4.3 Qualitative Results

After filtering and evaluating the generated limericks, we manually selected 94 limericks to form a GPoeT-2 collection. We found that the model was able to generate free form poems from a wide variety of topics without constrained generation. This means GPoeT-2 generates limericks with the AABBA rhyming scheme with no seed phrase given and without any prior knowledge or enforcement of the structure. With GPoeT-2, we demonstrate the ability to automatically generate novel, categorized poems across topics like food, nature, and society, providing users with a subset of limericks ready for final selection to be published in an e-book.

Below we present some of these hand-picked limericks produced by GPoeT-2. For more examples, please refer to our collection of 94 categorized limericks in this e-book.
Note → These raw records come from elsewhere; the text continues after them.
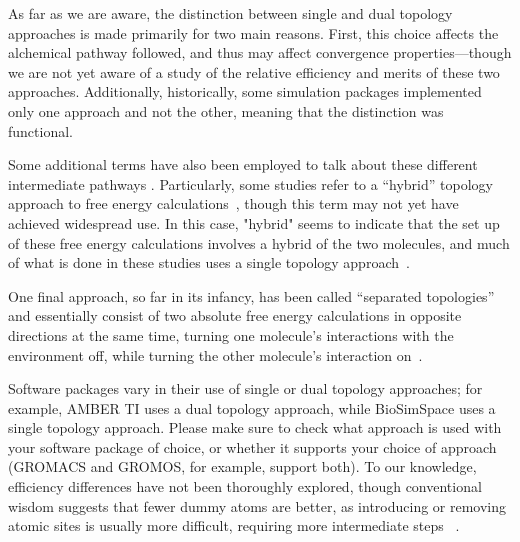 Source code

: \documentclass[9pt,bestpractices,pubversion]{livecoms}
\begin{document}
As far as we are aware, the distinction between single and dual topology approaches is made primarily for two main reasons. First, this choice affects the alchemical pathway followed, and thus may affect convergence properties---though we are not yet aware of a study of the relative efficiency and merits of these two approaches. Additionally, historically, some simulation packages implemented only one approach and not the other, meaning that the distinction was functional. 

Some additional terms have also been employed to talk about these different intermediate pathways . Particularly, some studies refer to a ``hybrid'' topology approach to free energy calculations~\cite{gapsys2015pmx, gapsys2016accurate, gapsys2020large}, though this term may not yet have achieved widespread use. In this case, "hybrid" seems to indicate that the set up of these free energy calculations involves a hybrid of the two molecules, and much of what is done in these studies uses a single topology approach~\cite{gapsys2020large}.

One final approach, so far in its infancy, has been called ``separated topologies'' and essentially consist of two absolute free energy calculations in opposite directions at the same time, turning one molecule's interactions with the environment off, while turning the other molecule's interaction on~\cite{jiang2019computing, rocklin2013separated}.

Software packages vary in their use of single or dual topology approaches; for example, AMBER TI uses a dual topology approach, while BioSimSpace uses a single topology approach. Please make sure to check what approach is used with your software package of choice, or whether it supports your choice of approach (GROMACS and GROMOS, for example, support both). 
To our knowledge, efficiency differences have not been thoroughly explored, though conventional wisdom suggests that fewer dummy atoms are better, as introducing or removing atomic sites is usually more difficult, requiring more intermediate steps ~\cite{liu2013lead, mobley2012perspective}.
\end{document}
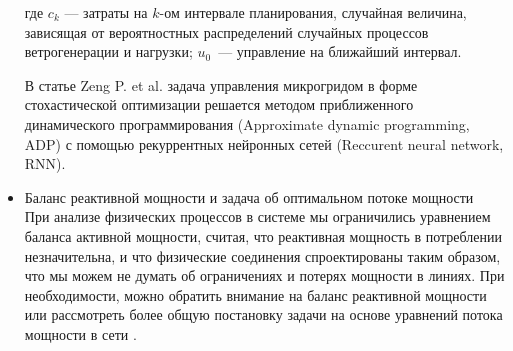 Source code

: \begin{itemize}
    где $c_k$ --- затраты на $k$-ом интервале планирования, случайная величина, зависящая от вероятностных распределений случайных процессов ветрогенерации и нагрузки; $u_0$~--- управление на ближайший интервал.
    
    
    В статье Zeng P. et al. \cite{zeng2018dynamic} задача управления микрогридом в форме стохастической оптимизации решается методом приближенного динамического программирования (Approximate dynamic programming, ADP) с помощью рекуррентных нейронных сетей (Reccurent neural network, RNN).
    
    
    
    \item Баланс реактивной мощности и задача об оптимальном потоке мощности\\
    При анализе физических процессов в системе мы ограничились уравнением баланса активной мощности, считая, что реактивная мощность в потреблении незначительна, и что физические соединения спроектированы таким образом, что мы можем не думать об ограничениях и потерях мощности в линиях.
    При необходимости, можно обратить внимание на баланс реактивной мощности \cite{zhang2016reactive} или рассмотреть более общую постановку задачи на основе уравнений потока мощности в сети \cite{kim2000comparison, molzahn2017survey}.
    
\end{itemize}
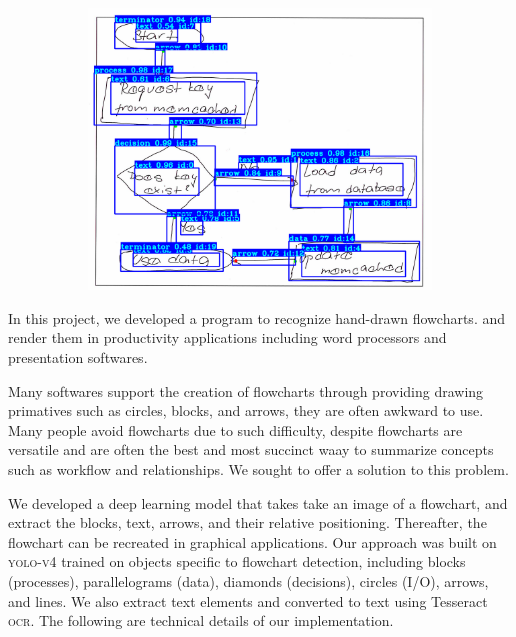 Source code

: \documentclass[10pt]{article}
\begin{document}
\begin{figure}[h]
\begin{subfigure}{0.28\columnwidth}
\end{subfigure}
\begin{subfigure}{0.28\columnwidth}
\includegraphics[width=\columnwidth]{sample.png}
\end{subfigure}
\end{figure}

In this project, we developed a program to recognize hand-drawn flowcharts.
and render them in productivity applications including word processors
and presentation softwares.

Many softwares support the creation of flowcharts through providing
drawing primatives such as circles, blocks, and arrows,
they are often awkward to use. Many people avoid flowcharts due to such
difficulty, despite flowcharts are versatile and are often the best and most
succinct waay to summarize concepts such as workflow
and relationships. We sought to offer a solution to this problem.

We developed a deep learning model that takes take an image
of a flowchart, and extract the blocks, text, arrows, and their relative
positioning.
Thereafter, the flowchart can be recreated in graphical applications.
Our approach was built on \textsc{yolo-v4}
trained on objects specific to flowchart
detection, including blocks (processes), parallelograms (data),
diamonds (decisions), circles (I/O), arrows, and lines.
We also extract text elements and converted to text using Tesseract
\textsc{ocr}. The following are technical details of our implementation.
\end{document}

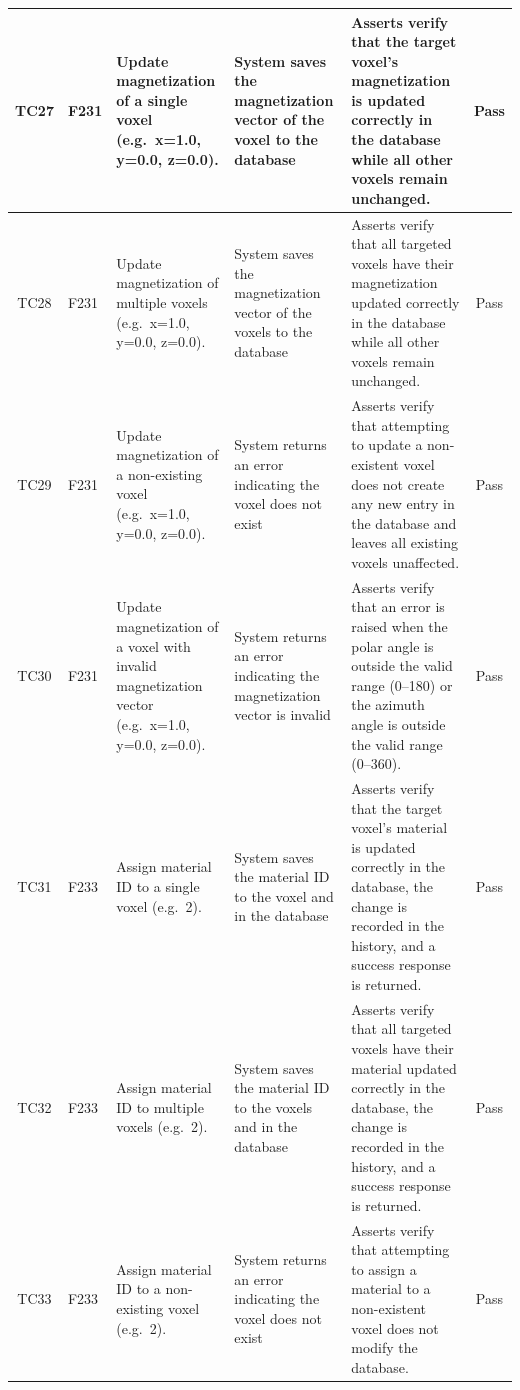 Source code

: \documentclass[12pt, titlepage]{article}
\begin{document}
\begin{longtable}{c
    >{\raggedright\arraybackslash}p{1.5cm}
    >{\raggedright\arraybackslash}p{3cm}
    >{\raggedright\arraybackslash}p{3cm}
  >{\raggedright\arraybackslash}p{4.5cm} c}
  TC27 & F231 & Update magnetization of a single voxel (e.g.\ x=1.0, y=0.0, z=0.0). & System saves the magnetization vector of the voxel to the database & Asserts verify that the target voxel's magnetization is updated correctly in the database while all other voxels remain unchanged. & \cellcolor{green} Pass \\ \midrule
  TC28 & F231 & Update magnetization of multiple voxels (e.g.\ x=1.0, y=0.0, z=0.0). & System saves the magnetization vector of the voxels to the database & Asserts verify that all targeted voxels have their magnetization updated correctly in the database while all other voxels remain unchanged. & \cellcolor{green} Pass \\ \midrule
  TC29 & F231 & Update magnetization of a non-existing voxel (e.g.\ x=1.0, y=0.0, z=0.0). & System returns an error indicating the voxel does not exist & Asserts verify that attempting to update a non-existent voxel does not create any new entry in the database and leaves all existing voxels unaffected. & \cellcolor{green} Pass \\ \midrule
  TC30 & F231 & Update magnetization of a voxel with invalid magnetization vector (e.g.\ x=1.0, y=0.0, z=0.0). & System returns an error indicating the magnetization vector is invalid & Asserts verify that an error is raised when the polar angle is outside the valid range (0--180) or the azimuth angle is outside the valid range (0--360). & \cellcolor{green} Pass \\ \midrule
  TC31 & F233 & Assign material ID to a single voxel (e.g.\ 2). & System saves the material ID to the voxel and in the database & Asserts verify that the target voxel's material is updated correctly in the database, the change is recorded in the history, and a success response is returned. & \cellcolor{green} Pass \\ \midrule
  TC32 & F233 & Assign material ID to multiple voxels (e.g.\ 2). & System saves the material ID to the voxels and in the database & Asserts verify that all targeted voxels have their material updated correctly in the database, the change is recorded in the history, and a success response is returned. & \cellcolor{green} Pass \\ \midrule
  TC33 & F233 & Assign material ID to a non-existing voxel (e.g.\ 2). & System returns an error indicating the voxel does not exist & Asserts verify that attempting to assign a material to a non-existent voxel does not modify the database. & \cellcolor{green} Pass \\ \midrule 

\end{longtable}
\end{document}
An unfortunate fellow named Marge
because he was caught in law’s charge
he’d caught out on the law
claimed he hadn’t a flaw
his taxes? a number at large

This limerick’s the last one I’ll write
all the ends of five limericks tonight
I’m perplexed through each line
writing limericks that whine
need one limerick? my words are too bright

Our society is filled with extremes
we are striving for most of our dreams
we are filled with oration
with the cause of inflation
consumerism: we add to its themes

If a tree needs fertilization
to assure the result of creation
this is all that you need
to get free from the seed
then you’ll grow for some tree’s salvation

5 Discussion and Future Work

We have explored system selection (e.g. fine-tuned GPT-2), variations in language modeling (e.g. standard order, reverse order, two-stage generation), post-processing methods (e.g. grammar correction), and limerick ranking and selection (e.g. lexical diversity). To better measure and further improve the system, we suggest a few potential directions, including

  • adversarial training or reinforcement learning based on human evaluation result,

  • custom loss functions stemming from the quality metrics, and

  • additional limerick ranking and selection measures.

6 Conclusion

We present GPoeT-2, an automatic poetry generator that produces reasonable quality limericks that adhere to the AABBA rhyming structure. We explore and define "good poetry" metrics, such as grammar correctness, lexical diversity and subject continuity, and utilize them to quantitatively rank, filter, and select generated limericks. Finally, we present a collection of 94 categorized limericks as an e-book, and outline several potential directions for future exploration in this area.